Seventy-one
year old John McCain needs a facelift, really.
Not
because of the barnacles of age that the old Navy war hero wears on his
skin, or because of the scar that snakes down the cheek of his face,
remnants of his battle with skin cancer. No, Old Mac needs a different
kind of cosmetic surgery, the kind to rid himself of the plastic
personas that make up his image these days.
He is a
man who has been in the public eye for what seems like an eternity and
he has amassed an eternity’s worth of identities. They call him “The
Maverick” except these days that would equivocate to saying that Marilyn
Monroe was a true blonde. What was the last thing that the Mac did that
would in anyway identify him with the moniker “maverick”?
Another
image is his Straight Talking public persona. Mac does talk straight. He
talks straight to the Christian Right whose votes he courts. He talks
straight to the Catholics, whose votes he needs. He talks straight to
all those devastated women called Clintonites. It’s just that what he
talks straight to one, he may not talk straight to the other. These days
Macs’ brand is more a wink and nod identity. Maybe what he needs is an
eyelift.
Mac has
done some good things as a dedicated public servant. Surely his military
career and his five and a half years as a POW make him a hero. He worked
tirelessly for campaign finance reform, which was passed as The
McCain-Feingold Act in 2002. He never gave up on his effort to heal the
wounds of the Vietnam War, and was responsible for the restoration of
diplomatic relations with America’s onetime nemesis.
Mac has
had his troubles along the way. An early failed marriage made for a
tempestuous personal life. The McCain-Feingold Act was his attempt to
restore his tarnished reputation the result of his having found himself
embroiled in what has become known as The Keating Five Scandal, when he
was one of five United States Senators said to have received legal
political contributions from Charles Keating Jr. and his associates at
Lincoln Savings and Loan Association, but then was contacted by Mr.
Keating to help save his institution from ruin. Mac was never found
guilty of impropriety but was reprimanded by the senate Ethics Committee
for exercising "poor judgment.”
He ran
for President against George W. Bush, and lost a miserable battle in a
particularly contentious fight to W. For political expedience, Mac and
Tush made up. One of the images it would serve Mac to deconstruct is the
one of him hugging the President as he embraced him for his run for his
second term. The hug, a deal with the devil, was the moment he got his
party to stand behind him for this current run for the presidency. But
never was there such a smarmy deal with the devil embraced so publicly.
Now,
John McCain is the Republican Party’s presumptive nominee. He continues
to support the Iraq War insisting it should be fought to a successful
conclusion. He has changed his opinion on the Bush tax cuts: he used to
be against them now he is for them, although he would eliminate the
Alternative Minimum Tax to assist the financially strapped middle-class.

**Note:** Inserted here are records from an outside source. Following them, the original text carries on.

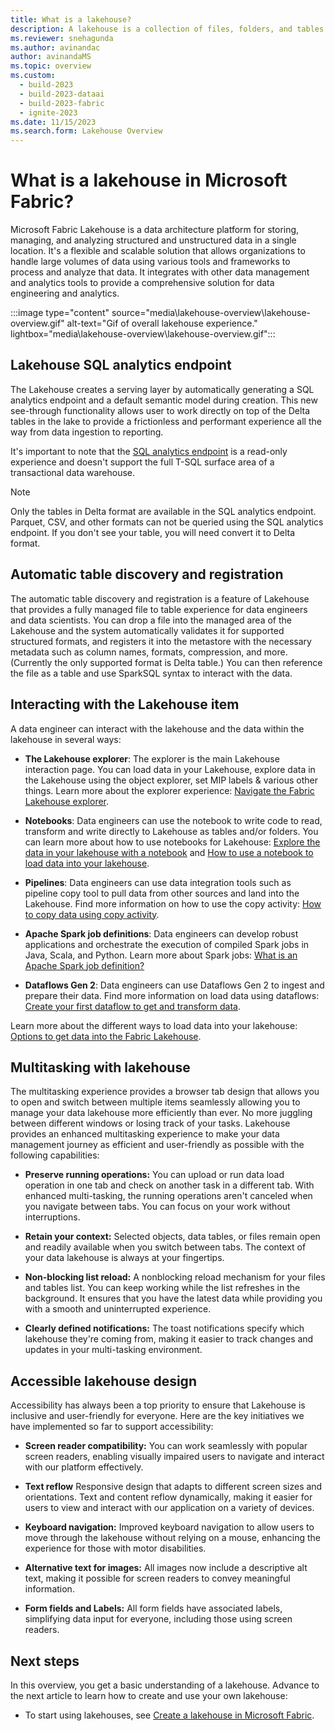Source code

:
 ```yaml
---
title: What is a lakehouse?
description: A lakehouse is a collection of files, folders, and tables that represent a database over a data lake used by Apache Spark and SQL for big data processing.
ms.reviewer: snehagunda
ms.author: avinandac
author: avinandaMS
ms.topic: overview
ms.custom:
  - build-2023
  - build-2023-dataai
  - build-2023-fabric
  - ignite-2023
ms.date: 11/15/2023
ms.search.form: Lakehouse Overview
---
```


# What is a lakehouse in Microsoft Fabric?

Microsoft Fabric Lakehouse is a data architecture platform for storing, managing, and analyzing structured and unstructured data in a single location. It's a flexible and scalable solution that allows organizations to handle large volumes of data using various tools and frameworks to process and analyze that data. It integrates with other data management and analytics tools to provide a comprehensive solution for data engineering and analytics.

:::image type="content" source="media\lakehouse-overview\lakehouse-overview.gif" alt-text="Gif of overall lakehouse experience." lightbox="media\lakehouse-overview\lakehouse-overview.gif":::

## Lakehouse SQL analytics endpoint

The Lakehouse creates a serving layer by automatically generating a SQL analytics endpoint and a default semantic model during creation. This new see-through functionality allows user to work directly on top of the Delta tables in the lake to provide a frictionless and performant experience all the way from data ingestion to reporting.

It's important to note that the [SQL analytics endpoint](lakehouse-sql-analytics-endpoint.md) is a read-only experience and doesn't support the full T-SQL surface area of a transactional data warehouse.

> [!NOTE]
> Only the tables in Delta format are available in the SQL analytics endpoint. Parquet, CSV, and other formats can not be queried using the SQL analytics endpoint. If you don't see your table, you will need convert it to Delta format.

## Automatic table discovery and registration

The automatic table discovery and registration is a feature of Lakehouse that provides a fully managed file to table experience for data engineers and data scientists. You can drop a file into the managed area of the Lakehouse and the system automatically validates it for supported structured formats, and registers it into the metastore with the necessary metadata such as column names, formats, compression, and more. (Currently the only supported format is Delta table.) You can then reference the file as a table and use SparkSQL syntax to interact with the data.

## Interacting with the Lakehouse item

A data engineer can interact with the lakehouse and the data within the lakehouse in several ways:

- **The Lakehouse explorer**: The explorer is the main Lakehouse interaction page. You can load data in your Lakehouse, explore data in the Lakehouse using the object explorer, set MIP labels & various other things. Learn more about the explorer experience: [Navigate the Fabric Lakehouse explorer](navigate-lakehouse-explorer.md).

- **Notebooks**: Data engineers can use the notebook to write code to read, transform and write directly to Lakehouse as tables and/or folders. You can learn more about how to use notebooks for Lakehouse: [Explore the data in your lakehouse with a notebook](lakehouse-notebook-explore.md) and [How to use a notebook to load data into your lakehouse](lakehouse-notebook-load-data.md).

- **Pipelines**: Data engineers can use data integration tools such as pipeline copy tool to pull data from other sources and land into the Lakehouse. Find more information on how to use the copy activity: [How to copy data using copy activity](../data-factory/copy-data-activity.md).

- **Apache Spark job definitions**: Data engineers can develop robust applications and orchestrate the execution of compiled Spark jobs in Java, Scala, and Python. Learn more about Spark jobs: [What is an Apache Spark job definition?](spark-job-definition.md)

- **Dataflows Gen 2**: Data engineers can use Dataflows Gen 2 to ingest and prepare their data. Find more information on load data using dataflows: [Create your first dataflow to get and transform data](../data-factory/create-first-dataflow-gen2.md).

Learn more about the different ways to load data into your lakehouse: [Options to get data into the Fabric Lakehouse](load-data-lakehouse.md).

## Multitasking with lakehouse

The multitasking experience provides a browser tab design that allows you to open and switch between multiple items seamlessly allowing you to manage your data lakehouse more efficiently than ever. No more juggling between different windows or losing track of your tasks. Lakehouse provides an enhanced multitasking experience to make your data management journey as efficient and user-friendly as possible with the following capabilities:

- **Preserve running operations:** You can upload or run data load operation in one tab and check on another task in a different tab. With enhanced multi-tasking, the running operations aren't canceled when you navigate between tabs. You can focus on your work without interruptions.

- **Retain your context:** Selected objects, data tables, or files remain open and readily available when you switch between tabs. The context of your data lakehouse is always at your fingertips.

- **Non-blocking list reload:** A nonblocking reload mechanism for your files and tables list. You can keep working while the list refreshes in the background. It ensures that you have the latest data while providing you with a smooth and uninterrupted experience.

- **Clearly defined notifications:** The toast notifications specify which lakehouse they're coming from, making it easier to track changes and updates in your multi-tasking environment.

## Accessible lakehouse design

Accessibility has always been a top priority to ensure that Lakehouse is inclusive and user-friendly for everyone. Here are the key initiatives we have implemented so far to support accessibility:

- **Screen reader compatibility:** You can work seamlessly with popular screen readers, enabling visually impaired users to navigate and interact with our platform effectively.

- **Text reflow** Responsive design that adapts to different screen sizes and orientations. Text and content reflow dynamically, making it easier for users to view and interact with our application on a variety of devices.

- **Keyboard navigation:** Improved keyboard navigation to allow users to move through the lakehouse without relying on a mouse, enhancing the experience for those with motor disabilities.

- **Alternative text for images:** All images now include a descriptive alt text, making it possible for screen readers to convey meaningful information.

- **Form fields and Labels:** All form fields have associated labels, simplifying data input for everyone, including those using screen readers.

## Next steps

In this overview, you get a basic understanding of a lakehouse. Advance to the next article to learn how to create and use your own lakehouse:

- To start using lakehouses, see [Create a lakehouse in Microsoft Fabric](create-lakehouse.md).
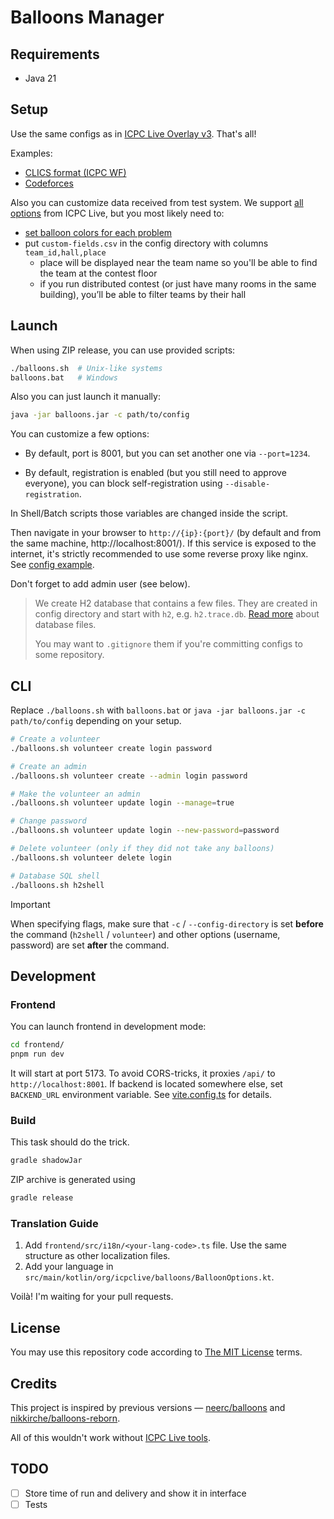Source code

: # Balloons Manager

## Requirements

* Java 21

## Setup

Use the same configs as in [ICPC Live Overlay v3](https://github.com/icpc/live-v3). That's all!

Examples:
- [CLICS format (ICPC WF)](https://github.com/icpc/live-v3/blob/main/config/_examples/clics/settings.json)
- [Codeforces](https://github.com/icpc/live-v3/blob/main/config/_examples/codeforces/settings.json)

Also you can customize data received from test system. We support
[all options](https://github.com/icpc/live-v3/blob/main/docs/advanced.json.md) from ICPC Live, but you most likely
need to:
* [set balloon colors for each problem](https://github.com/icpc/live-v3/blob/main/docs/advanced.json.md#change-problem-info)
* put `custom-fields.csv` in the config directory with columns `team_id,hall,place`
  * place will be displayed near the team name so you'll be able to find the team at the contest floor
  * if you run distributed contest (or just have many rooms in the same building),
    you’ll be able to filter teams by their hall

## Launch

When using ZIP release, you can use provided scripts:

```bash
./balloons.sh  # Unix-like systems
balloons.bat   # Windows
```

Also you can just launch it manually:

```bash
java -jar balloons.jar -c path/to/config
```

You can customize a few options:

* By default, port is 8001, but you can set another one via `--port=1234`.

* By default, registration is enabled (but you still need to approve everyone), you can block self-registration using `--disable-registration`.

In Shell/Batch scripts those variables are changed inside the script.

Then navigate in your browser to `http://{ip}:{port}/` (by default and from the same machine, http://localhost:8001/). If this service
is exposed to the internet, it's strictly recommended to use some reverse proxy like nginx. See [config example](release-archive/examples/nginx_site.conf).

Don't forget to add admin user (see below).

> We create H2 database that contains a few files. They are created in config directory and start with `h2`, e.g. `h2.trace.db`.
> [Read more](http://www.h2database.com/html/features.html#database_file_layout) about database files.
>  
> You may want to `.gitignore` them if you're committing configs to some repository.

## CLI

Replace `./balloons.sh` with `balloons.bat` or `java -jar balloons.jar -c path/to/config` depending on your setup.

```bash
# Create a volunteer
./balloons.sh volunteer create login password

# Create an admin
./balloons.sh volunteer create --admin login password

# Make the volunteer an admin
./balloons.sh volunteer update login --manage=true

# Change password
./balloons.sh volunteer update login --new-password=password

# Delete volunteer (only if they did not take any balloons)
./balloons.sh volunteer delete login

# Database SQL shell
./balloons.sh h2shell
```

> [!IMPORTANT]
> When specifying flags, make sure that `-c` / `--config-directory` is set **before** the command (`h2shell` / `volunteer`)
> and other options (username, password) are set **after** the command.

## Development

### Frontend

You can launch frontend in development mode:

```bash
cd frontend/
pnpm run dev
```

It will start at port 5173. To avoid CORS-tricks, it proxies `/api/` to `http://localhost:8001`. If backend is located somewhere else,
set `BACKEND_URL` environment variable. See [vite.config.ts](frontend/vite.config.ts) for details.

### Build

This task should do the trick.

```bash
gradle shadowJar
```

ZIP archive is generated using

```bash
gradle release
```

### Translation Guide

1. Add `frontend/src/i18n/<your-lang-code>.ts` file. Use the same structure as other localization files.
2. Add your language in `src/main/kotlin/org/icpclive/balloons/BalloonOptions.kt`.

Voilà! I'm waiting for your pull requests.

## License

You may use this repository code according to [The MIT License](LICENSE) terms.

## Credits

This project is inspired by previous versions — [neerc/balloons](https://github.com/neerc/balloons) and [nikkirche/balloons-reborn](https://github.com/nikkirche/balloons-reborn).

All of this wouldn't work without [ICPC Live tools](https://github.com/icpc/live-v3).

## TODO

- [ ] Store time of run and delivery and show it in interface
- [ ] Tests
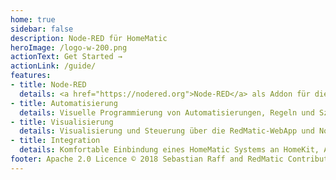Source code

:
 ```yaml
---
home: true
sidebar: false
description: Node-RED für HomeMatic
heroImage: /logo-w-200.png
actionText: Get Started →
actionLink: /guide/
features:
- title: Node-RED
  details: <a href="https://nodered.org">Node-RED</a> als Addon für die <a href="https://www.homematic-ip.com/produkte/detail/smart-home-zentrale-ccu3.html">CCU3</a> und <a href="https://github.com/jens-maus/RaspberryMatic">RaspberryMatic</a>
- title: Automatisierung
  details: Visuelle Programmierung von Automatisierungen, Regeln und Szenen
- title: Visualisierung
  details: Visualisierung und Steuerung über die RedMatic-WebApp und Node-RED Dashboard
- title: Integration
  details: Komfortable Einbindung eines HomeMatic Systems an HomeKit, Alexa und MQTT, Anbindungen an externe Services und Systeme
footer: Apache 2.0 Licence © 2018 Sebastian Raff and RedMatic Contributors
---
```


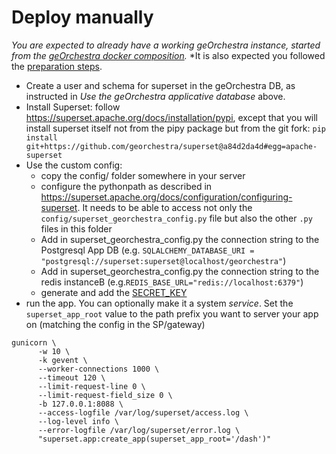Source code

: # Deploy manually

*You are expected to already have a working geOrchestra instance, started from the [geOrchestra docker composition](https://github.com/georchestra/docker).*
*It is also expected you followed the [preparation steps](preparation.md).

-  Create a user and schema for superset in the geOrchestra DB, as instructed in _Use the geOrchestra applicative database_ above.
- Install Superset: follow https://superset.apache.org/docs/installation/pypi, except that you will install superset itself not from the pipy package but from the git fork: `pip install git+https://github.com/georchestra/superset@a84d2da4d#egg=apache-superset`
- Use the custom config: 
    - copy the config/ folder somewhere in your server
    - configure the pythonpath as described in https://superset.apache.org/docs/configuration/configuring-superset. It needs to be able to access not only the `config/superset_georchestra_config.py` file but also the other `.py` files in this folder
    - Add in superset_georchestra_config.py the connection string to the Postgresql App DB (e.g. `SQLALCHEMY_DATABASE_URI = "postgresql://superset:superset@localhost/georchestra"`)
    - Add in superset_georchestra_config.py the connection string to the redis instanceB (e.g.`REDIS_BASE_URL="redis://localhost:6379"`)
    - generate and add the [SECRET_KEY](https://superset.apache.org/docs/configuration/configuring-superset/#adding-an-initial-secret_key)
- run the app. You can optionally make it a system _service_. Set the `superset_app_root` value to the path prefix you want to server your app on (matching the config in the SP/gateway)

```
gunicorn \
      -w 10 \
      -k gevent \
      --worker-connections 1000 \
      --timeout 120 \
      --limit-request-line 0 \
      --limit-request-field_size 0 \
      -b 127.0.0.1:8088 \
      --access-logfile /var/log/superset/access.log \
      --log-level info \
      --error-logfile /var/log/superset/error.log \
      "superset.app:create_app(superset_app_root='/dash')"
```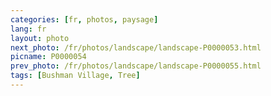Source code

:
 ```yaml
---
categories: [fr, photos, paysage]
lang: fr
layout: photo
next_photo: /fr/photos/landscape/landscape-P0000053.html
picname: P0000054
prev_photo: /fr/photos/landscape/landscape-P0000055.html
tags: [Bushman Village, Tree]
---
```

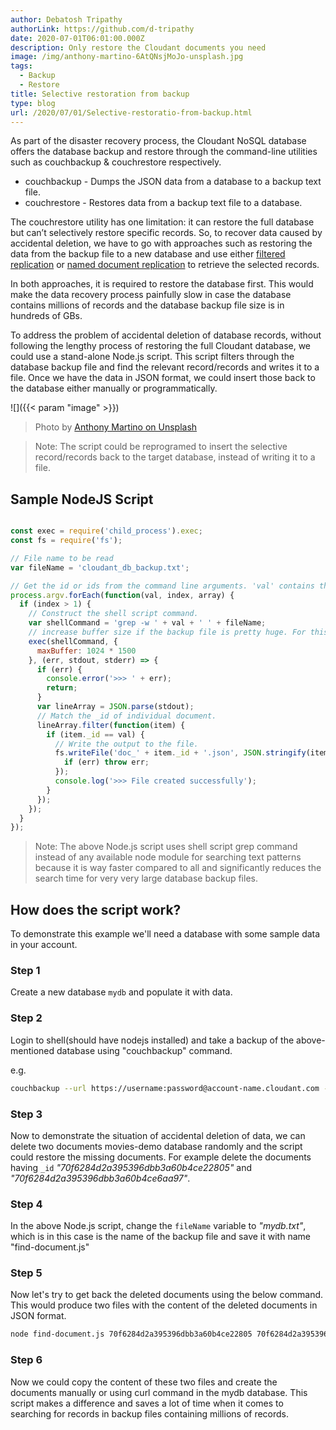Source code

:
 ```yaml
---
author: Debatosh Tripathy
authorLink: https://github.com/d-tripathy
date: 2020-07-01T06:01:00.000Z
description: Only restore the Cloudant documents you need
image: /img/anthony-martino-6AtQNsjMoJo-unsplash.jpg
tags:
  - Backup
  - Restore
title: Selective restoration from backup
type: blog
url: /2020/07/01/Selective-restoratio-from-backup.html
---
```



As part of the disaster recovery process, the Cloudant NoSQL database offers the database backup and restore through the command-line utilities such as couchbackup & couchrestore respectively.

- couchbackup - Dumps the JSON data from a database to a backup text file.
- couchrestore - Restores data from a backup text file to a database.

The couchrestore utility has one limitation: it can restore the full database but can’t selectively restore specific records. So, to recover data caused by accidental deletion, we have to go with approaches such as restoring the data from the backup file to a new database and use either [filtered replication](https://cloud.ibm.com/docs/services/Cloudant?topic=cloudant-advanced-replication#filtered-replication-adv-repl) or [named document replication](https://cloud.ibm.com/docs/services/Cloudant?topic=cloudant-advanced-replication#named-document-replication) to retrieve the selected records.

In both approaches, it is required to restore the database first. This would make the data recovery process painfully slow in case the database contains millions of records and the database backup file size is in hundreds of GBs.

To address the problem of accidental deletion of database records, without following the lengthy process of restoring the full Cloudant database, we could use a stand-alone Node.js script. This script filters through the database backup file and find the relevant record/records and writes it to a file. Once we have the data in JSON format, we could insert those back to the database either manually or programmatically.

![]({{< param "image" >}})
> Photo by [Anthony Martino on Unsplash](https://unsplash.com/photos/6AtQNsjMoJo)

> Note: The script could be reprogramed to insert the selective record/records back to the target database, instead of writing it to a file.

## Sample NodeJS Script

```javascript

const exec = require('child_process').exec;
const fs = require('fs');

// File name to be read
var fileName = 'cloudant_db_backup.txt';

// Get the id or ids from the command line arguments. 'val' contains the search string.
process.argv.forEach(function(val, index, array) {
  if (index > 1) {
    // Construct the shell script command.
    var shellCommand = 'grep -w ' + val + ' ' + fileName;
    // increase buffer size if the backup file is pretty huge. For this example buffer size is set to 1500 KB.
    exec(shellCommand, {
      maxBuffer: 1024 * 1500
    }, (err, stdout, stderr) => {
      if (err) {
        console.error('>>> ' + err);
        return;
      }
      var lineArray = JSON.parse(stdout);
      // Match the _id of individual document.
      lineArray.filter(function(item) {
        if (item._id == val) {
          // Write the output to the file.
          fs.writeFile('doc_' + item._id + '.json', JSON.stringify(item, null, 2), function(err) {
            if (err) throw err;
          });
          console.log('>>> File created successfully');
        }
      });
    });
  }
});
```

> Note: The above Node.js script uses shell script grep command instead of any available node module for searching text patterns because it is way faster compared to all and significantly reduces the search time for very very large database backup files.

## How does the script work?

To demonstrate this example we'll need a database with some sample data in your account.

### Step 1

Create a new database `mydb` and populate it with data.

### Step 2 

Login to shell(should have nodejs installed) and take a backup of the above-mentioned database using "couchbackup" command.

e.g. 

```sh
couchbackup --url https://username:password@account-name.cloudant.com --db mydb > /tmp/mydb.txt
```

### Step 3

Now to demonstrate the situation of accidental deletion of data, we can delete two documents movies-demo database randomly and the script could restore the missing documents. For example delete the documents having `_id` _"70f6284d2a395396dbb3a60b4ce22805"_ and _"70f6284d2a395396dbb3a60b4ce6aa97"_.

### Step 4

In the above Node.js script, change the `fileName` variable to _"mydb.txt"_, which is in this case is the name of the backup file and save it with name "find-document.js"

### Step 5

Now let's try to get back the deleted documents using the below command. This would produce two files with the content of the deleted documents in JSON format.

```sh
node find-document.js 70f6284d2a395396dbb3a60b4ce22805 70f6284d2a395396dbb3a60b4ce6aa97
```

### Step 6

Now we could copy the content of these two files and create the documents manually or using curl command in the mydb database. This script makes a difference and saves a lot of time when it comes to searching for records in backup files containing millions of records.
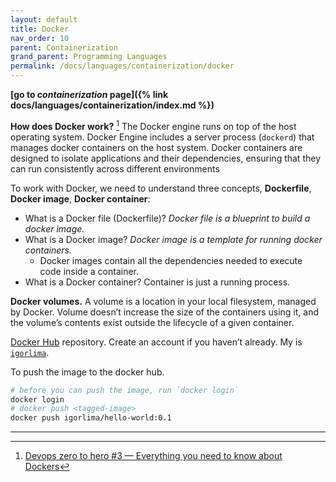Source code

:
 ```yaml
---
layout: default
title: Docker
nav_order: 10
parent: Containerization
grand_parent: Programming Languages
permalink: /docs/languages/containerization/docker
---
```


__[go to *containerization* page]({% link docs/languages/containerization/index.md %})__

__How does Docker work?__ [^1]
The Docker engine runs on top of the host operating system. Docker Engine includes a server process (`dockerd`) that manages docker containers on the host system. Docker containers are designed to isolate applications and their dependencies, ensuring that they can run consistently across different environments

To work with Docker, we need to understand three concepts, __Dockerfile__, __Docker image__, __Docker container__:
- What is a Docker file (Dockerfile)? _Docker file is a blueprint to build a docker image._
- What is a Docker image? _Docker image is a template for running docker containers._
  - Docker images contain all the dependencies needed to execute code inside a container.
- What is a Docker container? Container is just a running process.

__Docker volumes.__ A volume is a location in your local filesystem, managed by Docker. Volume doesn’t increase the size of the containers using it, and the volume’s contents exist outside the lifecycle of a given container.

[Docker Hub](https://hub.docker.com/) repository. Create an account if you haven’t already. My is [`igorlima`](https://hub.docker.com/u/igorlima).

To push the image to the docker hub.
```sh
# before you can push the image, run `docker login`
docker login
# docker push <tagged-image>
docker push igorlima/hello-world:0.1
```


----

[^1]: [Devops zero to hero #3 — Everything you need to know about Dockers](https://medium.com/illumination/devops-zero-to-hero-3-everything-you-need-to-know-about-dockers-7ff321b38e6b)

He wants to reduce the corporate tax rate, pledges to eliminate
pork-barrel spending, freeze nondefense discretionary spending for at
least a year, and reduce Medicare growth. He calls himself a
conservationist.
Much
has been written about McCain’s temper. His friends call his rages
“passionate conviction.” His enemies are less poetic. He is accused of
having foot-and-mouth disease because of his sometimes ill-considered
remarks. Impatience and at best an odd sense of humor are said to be
part of his personality.
And
that’s Mac: Navy War Hero, maverick, straight shooter, panderer,
reformer, heartbreaker, father, political operative, conservative,
independent, smarmy deal maker, ethically challenged, impatient,
passionate, a caring sort of a man of a thousand faces when really just
one would do -- the face of sincerity.